No 40 – Sommaire / Edito

Sommaire

URBANISME

  • Un logement pour tous par Michèle Pisigot 7 La ville en rose par Jean Pierre Garnier
  • Présentation par C. Desnus et M. Esterle
  • Combien sont-elles
  • Travailleurs sociaux d’origine étrangère, de l’exil à l’accompa¬gnement social par Christine Desnus
  • Qui sont les femmes immigrées iraniennes? par Raki Afsaneh
  • Réseaux de familles monoparentales par Tecla Gapecchi
  • Que dire à ma propre famille par Beatrice Chailloux
  • PMI d’hier et d’aujourd’hui par Nadine Nonain
  • Une action de terrain, les femmes des Franc-Moisin propos recueillés par Maryse Esterle et Christine Desnus
  • Le visible et l’inivisible, les éducateurs de rue et les filles d’Ori¬gine étrangère par Maryse Esterle
  • Image des femmes dans l’immigration, Filmographie par Guy Jouannet
  • Bibliographie

ACTION EDUCATIVE

  • ASUD, groupe d’auto support par Gilles Charpy
  • A propos des stratégies de réduction de risque par Jean Jacques Deluchey

ACTION SOCIALE

  • Le groupe du mardi, un lieu de paroles et d’échanges par V. Courtot, G. Gibert, M. C. Pailhes, Y. Royer

CULTURE JEUNES

  • Ethnogalère, histoire d’un café musique universitaire par Georges Lapassade

ARTS ET CULTURE

  • Many, un peintre pas comme les autres par Mehdi Farzad
  • La rentrée cinématographique par Guy Jouannet

Édito

Paroles et Pratiques sociales peut souffler sur ses dix bougies.
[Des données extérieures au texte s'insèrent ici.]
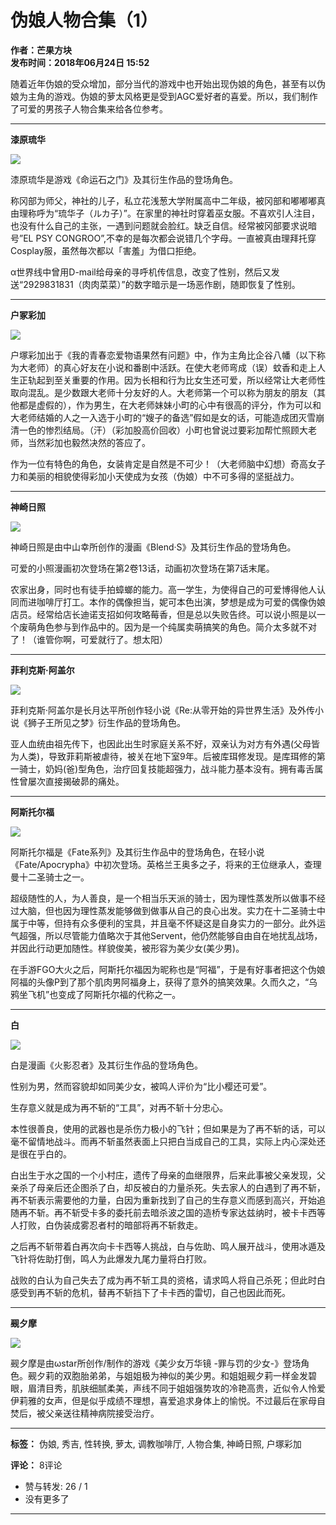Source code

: # 伪娘人物合集（1）

**作者：芒果方块**  
**发布时间：2018年06月24日 15:52**  

随着近年伪娘的受众增加，部分当代的游戏中也开始出现伪娘的角色，甚至有以伪娘为主角的游戏。伪娘的萝太风格更是受到AGC爱好者的喜爱。所以，我们制作了可爱的男孩子人物合集来给各位参考。

---

**漆原琉华**

![](//i0.hdslb.com/bfs/article/70fe7bfc4f8a1125d5711e757140ee1d35327ec7.jpg@1192w.webp)

漆原琉华是游戏《命运石之门》及其衍生作品的登场角色。

称冈部为师父，神社的儿子，私立花浅葱大学附属高中二年级，被冈部和嘟嘟嘟真由理称呼为“琉华子（ルカ子）”。在家里的神社时穿着巫女服。不喜欢引人注目，也没有什么自己的主张，一遇到问题就会脸红。缺乏自信。经常被冈部要求说暗号”EL PSY CONGROO”,不幸的是每次都会说错几个字母。一直被真由理拜托穿Cosplay服，虽然毎次都以「害羞」为借口拒绝。

α世界线中曾用D-mail给母亲的寻呼机传信息，改变了性别，然后又发送“2929831831（肉肉菜菜）”的数字暗示是一场恶作剧，随即恢复了性别。

---

**户冢彩加**

![](//i0.hdslb.com/bfs/article/0631ae3b6d1762b0f0de78cb90f9ba6c7ed5135b.jpg@1192w.webp)

户塚彩加出于《我的青春恋爱物语果然有问题》中，作为主角比企谷八幡（以下称为大老师）的真心好友在小说和番剧中活跃。在使大老师弯成（误）蚊香和走上人生正轨起到至关重要的作用。因为长相和行为比女生还可爱，所以经常让大老师性取向混乱。是少数跟大老师十分友好的人。大老师第一个可以称为朋友的朋友（其他都是虚假的），作为男生，在大老师妹妹小町的心中有很高的评分，作为可以和大老师结婚的人之一入选于小町的“嫂子的备选”假如是女的话，可能造成团灭雪崩清一色的惨烈结局。（汗）（彩加股高价回收）小町也曾说过要彩加帮忙照顾大老师，当然彩加也毅然决然的答应了。

作为一位有特色的角色，女装肯定是自然是不可少！（大老师脑中幻想）奇高女子力和美丽的相貌使得彩加小天使成为女孩（伪娘）中不可多得的坚挺战力。

---

**神崎日照**

![](//i0.hdslb.com/bfs/article/6d49808f2a96ab7be1adc80a87977057c9d96432.jpg@1192w.webp)

神崎日照是由中山幸所创作的漫画《Blend·S》及其衍生作品的登场角色。

可爱的小照漫画初次登场在第2卷13话，动画初次登场在第7话末尾。

农家出身，同时也有徒手拍蟑螂的能力。高一学生，为使得自己的可爱博得他人认同而进咖啡厅打工。本作的偶像担当，妮可本色出演，梦想是成为可爱的偶像伪娘店员。经常给店长迪诺支招如何攻略莓香，但是总以失败告终。可以说小照是以一个废萌角色参与到作品中的。因为是一个纯属卖萌搞笑的角色。简介太多就不对了！（谁管你啊，可爱就行了。想太阳）

---

**菲利克斯·阿盖尔**

![](//i0.hdslb.com/bfs/article/4d7aaae13fd1b94fb836e16e9e1d681d6c798c43.jpg@1192w.webp)

菲利克斯·阿盖尔是长月达平所创作轻小说《Re:从零开始的异世界生活》及外传小说《狮子王所见之梦》衍生作品的登场角色。

亚人血统由祖先传下，也因此出生时家庭关系不好，双亲认为对方有外遇(父母皆为人类)，导致菲莉斯被虐待，被关在地下室9年。后被库珥修发现。是库珥修的第一骑士，奶妈(爸)型角色，治疗回复技能超强力，战斗能力基本没有。拥有毒舌属性曾屡次直接揭破昴的痛处。

---

**阿斯托尔福**

![](//i0.hdslb.com/bfs/article/a1bfcfa8479b1a6ecc3134d1f2f9a0b0875adac6.jpg@1192w.webp)

阿斯托尔福是《Fate系列》及其衍生作品中的登场角色，在轻小说《Fate/Apocrypha》中初次登场。英格兰王奥多之子，将来的王位继承人，查理曼十二圣骑士之一。

超级随性的人，为人善良，是一个相当乐天派的骑士，因为理性蒸发所以做事不经过大脑，但也因为理性蒸发能够做到做事从自己的良心出发。实力在十二圣骑士中属于中等，但持有众多便利的宝具，并且毫不怀疑这是自身实力的一部分。此外运气超强，所以尽管能力值略次于其他Servent，他仍然能够自由自在地扰乱战场，并因此行动更加随性。样貌俊美，被形容为美少女(美少男)。

在手游FGO大火之后，阿斯托尔福因为昵称也是“阿福”，于是有好事者把这个伪娘阿福的头像P到了那个肌肉男阿福身上，获得了意外的搞笑效果。久而久之，“乌鸦坐飞机”也变成了阿斯托尔福的代称之一。

---

**白**

![](//i0.hdslb.com/bfs/article/a3f669c9a7b10e6422c2a9115860418b07939fb1.jpg@1192w.webp)

白是漫画《火影忍者》及其衍生作品的登场角色。

性别为男，然而容貌却如同美少女，被鸣人评价为“比小樱还可爱”。

生存意义就是成为再不斩的“工具”，对再不斩十分忠心。

本性很善良，使用的武器也是杀伤力极小的飞针；但如果是为了再不斩的话，可以毫不留情地战斗。而再不斩虽然表面上只把白当成自己的工具，实际上内心深处还是很在乎白的。

白出生于水之国的一个小村庄，遗传了母亲的血继限界，后来此事被父亲发现，父亲杀了母亲后还企图杀了白，却反被白的力量杀死。失去家人的白遇到了再不斩，再不斩表示需要他的力量，白因为重新找到了自己的生存意义而感到高兴，开始追随再不斩。再不斩受卡多的委托前去暗杀波之国的造桥专家达兹纳时，被卡卡西等人打败，白伪装成雾忍者村的暗部将再不斩救走。

之后再不斩带着白再次向卡卡西等人挑战，白与佐助、鸣人展开战斗，使用冰遁及飞针将佐助打倒，鸣人为此爆发九尾力量将白打败。

战败的白认为自己失去了成为再不斩工具的资格，请求鸣人将自己杀死；但此时白感受到再不斩的危机，替再不斩挡下了卡卡西的雷切，自己也因此而死。

---

**觋夕摩**

![](//i0.hdslb.com/bfs/article/f1d007554b570a2adba53fa03987154148ff74cd.jpg@1192w.webp)

觋夕摩是由ωstar所创作/制作的游戏《美少女万华镜 -罪与罚的少女-》登场角色。觋夕莉的双胞胎弟弟，与姐姐极为神似的美少男。和姐姐觋夕莉一样金发碧眼，眉清目秀，肌肤细腻柔美，声线不同于姐姐强势攻的冷艳高贵，近似令人怜爱伊莉雅的女声，但是似乎成绩不理想，喜爱追求身体上的愉悦。不过最后在家母自焚后，被父亲送往精神病院接受治疗。

---

**标签：** 伪娘, 秀吉, 性转换, 萝太, 调教咖啡厅, 人物合集, 神崎日照, 户塚彩加

**评论：** 8评论
- 赞与转发: 26 / 1
- 没有更多了

---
Il y a dix ans, une poignée de travailleurs sociaux décidaient de créer une association dont le but était de “favoriser l’échange et le débat entre professionnels”.
La revue a été le principal outil d’échange et de réflexion sur la pratique professionnelle, sans cesse interrogée dans ses fondements, ses moyens et ses objectifs. L’écriture est restée l’outil privilégié car il ne peut y avoir de pensée sans une parole qui s’en fait l’écho et il ne peut y avoir de pensée ni amorce de théorisation sans énoncé de ses interrogations.
C’est une gageure que d’avoir réussi à publier régulièrement plus de 40 numéros sans interruption (sauf arrêt de neuf mois, le temps d’une gestation…). Preuve est faite que les travailleurs sociaux ont quelque chose à dire et à transmettre et que leurs critiques ou leurs propositions alimentent la pratique de chacuns et fécondent leur réflexion.
C’est aussi une réussite que des travailleurs sociaux, puis des formateurs et récemment des universitaires soient parvenus, bénévolement à construire et à faire vivre cette revue et à animer des soirées débats et des colloques.
Nous ne cesserons jamais de le dire ; cette revue est aussi la vôtre car si elle se veut carrefour d’idées, elle ne peut exister sans une certaine réciprocité, un minimum d’échange et de diffusion.
Plus que jamais P.E.P.S. s’affirme comme le garant d’une lecture critique sur l’actualité du travail social. La complexité croissante des problèmes se posant avec acuité, P.E.P.S. a montré sa capacité à s’en faire l’écho et à poser un regard original.
A l’heure européenne, les espaces de réflexions sur les droits et les politiques
sociales sont à occuper par les travailleurs sociaux eux mêmes.
Enfin, P.E.P.S. s’avère de plus en plus un nouvel instrument pédagogique : l’écriture comme un outil d’élaboration et d’appropriation d’une pensée sur le travail social.
Pour marquer les dix années d’existence de P.E.P.S, nous organiserons un grand débat-rencontre en mars 1993. Nous vous donnerons plus amples détails dans notre prochain numéro qui sera l’occasion de clôre le dernier volet de notre tryptique sur les enjeux de l’immigration.
L’équipe se joint à moi pour vous remercier pour la fidélité et la confiance que vous nous accordez.